Clostridium perfringens α-Toxin Impairs Lipid Raft Integrity in Neutrophils

Clostridium perfringens type A, a Gram-positive, anaerobic bacterium, causes gas gangrene. Recently, we reported that C. perfringens alpha-toxin blocked neutrophil differentiation in an enzyme activity-dependent manner to impair host innate immunity, which should be crucial for the pathogenesis of C. perfringens. However, the detailed mechanism remains unclear. Lipid rafts have been reported to be platforms for signaling molecules involved in the regulation of cell differentiation in many different cell types.

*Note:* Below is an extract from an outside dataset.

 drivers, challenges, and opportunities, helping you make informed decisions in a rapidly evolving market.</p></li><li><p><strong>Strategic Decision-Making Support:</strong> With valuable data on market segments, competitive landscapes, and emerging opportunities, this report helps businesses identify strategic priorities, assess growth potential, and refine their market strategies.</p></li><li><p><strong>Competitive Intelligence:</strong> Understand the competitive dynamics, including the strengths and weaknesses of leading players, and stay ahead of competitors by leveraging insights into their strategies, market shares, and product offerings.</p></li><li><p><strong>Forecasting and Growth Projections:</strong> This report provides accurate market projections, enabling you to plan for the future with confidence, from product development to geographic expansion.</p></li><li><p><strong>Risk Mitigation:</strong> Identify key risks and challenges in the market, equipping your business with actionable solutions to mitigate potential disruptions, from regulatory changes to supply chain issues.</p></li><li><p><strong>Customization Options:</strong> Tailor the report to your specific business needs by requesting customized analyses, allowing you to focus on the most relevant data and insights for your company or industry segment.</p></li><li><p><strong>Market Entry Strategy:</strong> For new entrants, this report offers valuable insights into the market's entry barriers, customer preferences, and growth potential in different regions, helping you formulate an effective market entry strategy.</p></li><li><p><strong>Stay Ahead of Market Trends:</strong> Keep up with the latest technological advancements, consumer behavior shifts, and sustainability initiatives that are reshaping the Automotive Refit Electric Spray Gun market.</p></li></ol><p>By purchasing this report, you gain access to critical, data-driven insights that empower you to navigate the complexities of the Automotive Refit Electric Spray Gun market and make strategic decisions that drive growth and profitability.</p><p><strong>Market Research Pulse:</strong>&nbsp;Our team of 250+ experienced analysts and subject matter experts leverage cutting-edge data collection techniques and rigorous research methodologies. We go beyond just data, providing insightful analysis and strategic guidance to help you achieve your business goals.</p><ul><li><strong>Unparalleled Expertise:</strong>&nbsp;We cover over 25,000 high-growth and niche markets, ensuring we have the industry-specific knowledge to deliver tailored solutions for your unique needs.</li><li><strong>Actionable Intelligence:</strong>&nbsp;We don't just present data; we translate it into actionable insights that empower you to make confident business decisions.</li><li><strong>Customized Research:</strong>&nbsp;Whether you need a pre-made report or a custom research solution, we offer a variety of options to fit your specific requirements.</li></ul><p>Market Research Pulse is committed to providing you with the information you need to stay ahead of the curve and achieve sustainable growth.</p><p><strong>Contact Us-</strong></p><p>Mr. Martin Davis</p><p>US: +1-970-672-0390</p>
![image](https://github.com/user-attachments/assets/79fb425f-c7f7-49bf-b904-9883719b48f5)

In this study, we found that cell surface expression of a lipid raft marker, GM1 ganglioside, decreased in association with neutrophil differentiation by flow cytometry analysis and morphological observation. In vitro treatment of isolated mouse bone marrow cells with alpha-toxin or an alpha-toxin variant lacking phospholipase C and sphingomyelinase activities revealed that alpha-toxin increased the cell surface expression of GM1 ganglioside in an enzyme activity-dependent manner. C. perfringens infection also increased GM1 ganglioside levels in bone marrow myeloid cells. Moreover, treatment of bone marrow cells with methyl-beta-cyclodextrin, a lipid raft disrupting agent, impaired neutrophil differentiation. Together, our results suggest that the integrity of lipid rafts should be properly maintained during granulopoiesis, and alpha-toxin might perturb lipid raft integrity leading to the impairment of neutrophil differentiation.